**About this exercise:** Print the entries that appear below, exactly as written and without their pictures.

**Collection entries:**
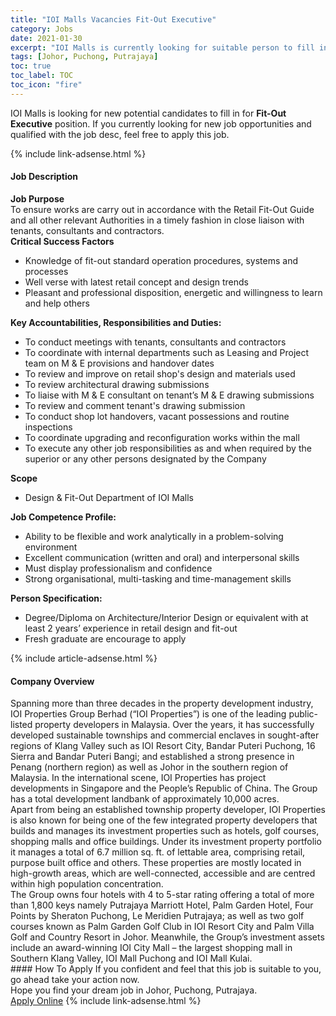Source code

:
 ```yaml
---
title: "IOI Malls Vacancies Fit-Out Executive" 
category: Jobs 
date: 2021-01-30 
excerpt: "IOI Malls is currently looking for suitable person to fill in the Fit-Out Executive which positioned at Johor, Puchong, Putrajaya" 
tags: [Johor, Puchong, Putrajaya] 
toc: true 
toc_label: TOC 
toc_icon: "fire" 
--- 
```


<p>IOI Malls is looking for new potential candidates to fill in for <b>Fit-Out Executive</b> position. If you currently looking for new job opportunities and qualified with the job desc, feel free to apply this job.
</p>{% include link-adsense.html %} 
<div><div><h4>Job Description</h4></div><div><div><span><div><div><strong>Job Purpose</strong></div><div>To ensure works are carry out in accordance with the Retail Fit-Out Guide and all other relevant Authorities in a timely fashion in close liaison with tenants, consultants and contractors.</div><div><strong>Critical Success Factors</strong></div><ul><li>Knowledge of fit-out standard operation procedures, systems and processes</li><li>Well verse with latest retail concept and design trends</li><li>Pleasant and professional disposition, energetic and willingness to learn and help others</li></ul><div><strong>Key Accountabilities, Responsibilities and Duties:</strong></div><ul><li>To conduct meetings with tenants, consultants and contractors</li><li>To coordinate with internal departments such as Leasing and Project team on M &amp; E provisions and handover dates</li><li>To review and improve on retail shop's design and materials used</li><li>To review architectural drawing submissions</li><li>To liaise with M &amp; E consultant on tenant&#8217;s M &amp; E drawing submissions</li><li>To review and comment tenant's drawing submission</li><li>To conduct shop lot handovers, vacant possessions and routine inspections</li><li>To coordinate upgrading and reconfiguration works within the mall</li><li>To execute any other job responsibilities as and when required by the superior or any other persons designated by the Company</li></ul><div><strong>Scope</strong></div><ul><li>Design &amp; Fit-Out Department of IOI Malls</li></ul><div><b>Job Competence Profile:</b></div><ul><li>Ability to be flexible and work analytically in a problem-solving environment</li><li>Excellent communication (written and oral) and interpersonal skills</li><li>Must display professionalism and confidence</li><li>Strong organisational, multi-tasking and time-management skills</li></ul><div><strong>Person Specification:</strong></div><ul><li>Degree/Diploma on Architecture/Interior Design or equivalent with at least 2 years&#8217; experience in retail design and fit-out</li><li>Fresh graduate are encourage to apply</li></ul></div></span></div></div></div> 
{% include article-adsense.html %} 
<div><div><h4>Company Overview</h4></div><div><div><span><div><div>
	Spanning more than three decades in the property development industry, IOI Properties Group Berhad (&#8220;IOI Properties&#8221;) is one of the leading public-listed property developers in Malaysia. Over the years, it has successfully developed sustainable townships and commercial enclaves in sought-after regions of Klang Valley such as IOI Resort City, Bandar Puteri Puchong, 16 Sierra and Bandar Puteri Bangi; and established a strong presence in Penang (northern region) as well as Johor in the southern region of Malaysia. In the international scene, IOI Properties has project developments in Singapore and the People&#8217;s Republic of China. The Group has a total development landbank of approximately 10,000 acres.</div>
<div>
	Apart from being an established township property developer, IOI Properties is also known for being one of the few integrated property developers that builds and manages its investment properties such as hotels, golf courses, shopping malls and office buildings. Under its investment property portfolio it manages a total of 6.7 million sq. ft. of lettable area, comprising retail, purpose built office and others. These properties are mostly located in high-growth areas, which are well-connected, accessible and are centred within high population concentration.</div>
<div>
	The Group owns four hotels with 4 to 5-star rating offering a total of more than 1,800 keys namely Putrajaya Marriott Hotel, Palm Garden Hotel, Four Points by Sheraton Puchong, Le Meridien Putrajaya; as well as two golf courses known as Palm Garden Golf Club in IOI Resort City and Palm Villa Golf and Country Resort in Johor. Meanwhile, the Group&#8217;s investment assets include an award-winning IOI City Mall &#8211; the largest shopping mall in Southern Klang Valley, IOI Mall Puchong and IOI Mall Kulai.</div></div></span></div></div></div> 
#### How To Apply 
If you confident and feel that this job is suitable to you, go ahead take your action now. <br/> 
Hope you find your dream job in Johor, Puchong, Putrajaya. <br/> 
<a href="https://www.jobstreet.com.my/en/job/fit-out-executive-4473189?jobId=jobstreet-my-job-4473189&sectionRank=5&token=0~2da19e63-dbf1-4b11-934c-6abcc2f8197a&fr=SRP%20View%20In%20New%20Ta" class="btn btn--info" target="_blank" rel="nofollow noopenner">Apply Online</a> 
{% include link-adsense.html %}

**Output for this task:**
Source code

:
 ```yaml
---
title: "IOI Malls Vacancies Fit-Out Executive" 
category: Jobs 
date: 2021-01-30 
excerpt: "IOI Malls is currently looking for suitable person to fill in the Fit-Out Executive which positioned at Johor, Puchong, Putrajaya" 
tags: [Johor, Puchong, Putrajaya] 
toc: true 
toc_label: TOC 
toc_icon: "fire" 
--- 
```


<p>IOI Malls is looking for new potential candidates to fill in for <b>Fit-Out Executive</b> position. If you currently looking for new job opportunities and qualified with the job desc, feel free to apply this job.
</p>{% include link-adsense.html %} 
<div><div><h4>Job Description</h4></div><div><div><span><div><div><strong>Job Purpose</strong></div><div>To ensure works are carry out in accordance with the Retail Fit-Out Guide and all other relevant Authorities in a timely fashion in close liaison with tenants, consultants and contractors.</div><div><strong>Critical Success Factors</strong></div><ul><li>Knowledge of fit-out standard operation procedures, systems and processes</li><li>Well verse with latest retail concept and design trends</li><li>Pleasant and professional disposition, energetic and willingness to learn and help others</li></ul><div><strong>Key Accountabilities, Responsibilities and Duties:</strong></div><ul><li>To conduct meetings with tenants, consultants and contractors</li><li>To coordinate with internal departments such as Leasing and Project team on M &amp; E provisions and handover dates</li><li>To review and improve on retail shop's design and materials used</li><li>To review architectural drawing submissions</li><li>To liaise with M &amp; E consultant on tenant&#8217;s M &amp; E drawing submissions</li><li>To review and comment tenant's drawing submission</li><li>To conduct shop lot handovers, vacant possessions and routine inspections</li><li>To coordinate upgrading and reconfiguration works within the mall</li><li>To execute any other job responsibilities as and when required by the superior or any other persons designated by the Company</li></ul><div><strong>Scope</strong></div><ul><li>Design &amp; Fit-Out Department of IOI Malls</li></ul><div><b>Job Competence Profile:</b></div><ul><li>Ability to be flexible and work analytically in a problem-solving environment</li><li>Excellent communication (written and oral) and interpersonal skills</li><li>Must display professionalism and confidence</li><li>Strong organisational, multi-tasking and time-management skills</li></ul><div><strong>Person Specification:</strong></div><ul><li>Degree/Diploma on Architecture/Interior Design or equivalent with at least 2 years&#8217; experience in retail design and fit-out</li><li>Fresh graduate are encourage to apply</li></ul></div></span></div></div></div> 
{% include article-adsense.html %} 
<div><div><h4>Company Overview</h4></div><div><div><span><div><div>
	Spanning more than three decades in the property development industry, IOI Properties Group Berhad (&#8220;IOI Properties&#8221;) is one of the leading public-listed property developers in Malaysia. Over the years, it has successfully developed sustainable townships and commercial enclaves in sought-after regions of Klang Valley such as IOI Resort City, Bandar Puteri Puchong, 16 Sierra and Bandar Puteri Bangi; and established a strong presence in Penang (northern region) as well as Johor in the southern region of Malaysia. In the international scene, IOI Properties has project developments in Singapore and the People&#8217;s Republic of China. The Group has a total development landbank of approximately 10,000 acres.</div>
<div>
	Apart from being an established township property developer, IOI Properties is also known for being one of the few integrated property developers that builds and manages its investment properties such as hotels, golf courses, shopping malls and office buildings. Under its investment property portfolio it manages a total of 6.7 million sq. ft. of lettable area, comprising retail, purpose built office and others. These properties are mostly located in high-growth areas, which are well-connected, accessible and are centred within high population concentration.</div>
<div>
	The Group owns four hotels with 4 to 5-star rating offering a total of more than 1,800 keys namely Putrajaya Marriott Hotel, Palm Garden Hotel, Four Points by Sheraton Puchong, Le Meridien Putrajaya; as well as two golf courses known as Palm Garden Golf Club in IOI Resort City and Palm Villa Golf and Country Resort in Johor. Meanwhile, the Group&#8217;s investment assets include an award-winning IOI City Mall &#8211; the largest shopping mall in Southern Klang Valley, IOI Mall Puchong and IOI Mall Kulai.</div></div></span></div></div></div> 
#### How To Apply 
If you confident and feel that this job is suitable to you, go ahead take your action now. <br/> 
Hope you find your dream job in Johor, Puchong, Putrajaya. <br/> 
<a href="https://www.jobstreet.com.my/en/job/fit-out-executive-4473189?jobId=jobstreet-my-job-4473189&sectionRank=5&token=0~2da19e63-dbf1-4b11-934c-6abcc2f8197a&fr=SRP%20View%20In%20New%20Ta" class="btn btn--info" target="_blank" rel="nofollow noopenner">Apply Online</a> 
{% include link-adsense.html %}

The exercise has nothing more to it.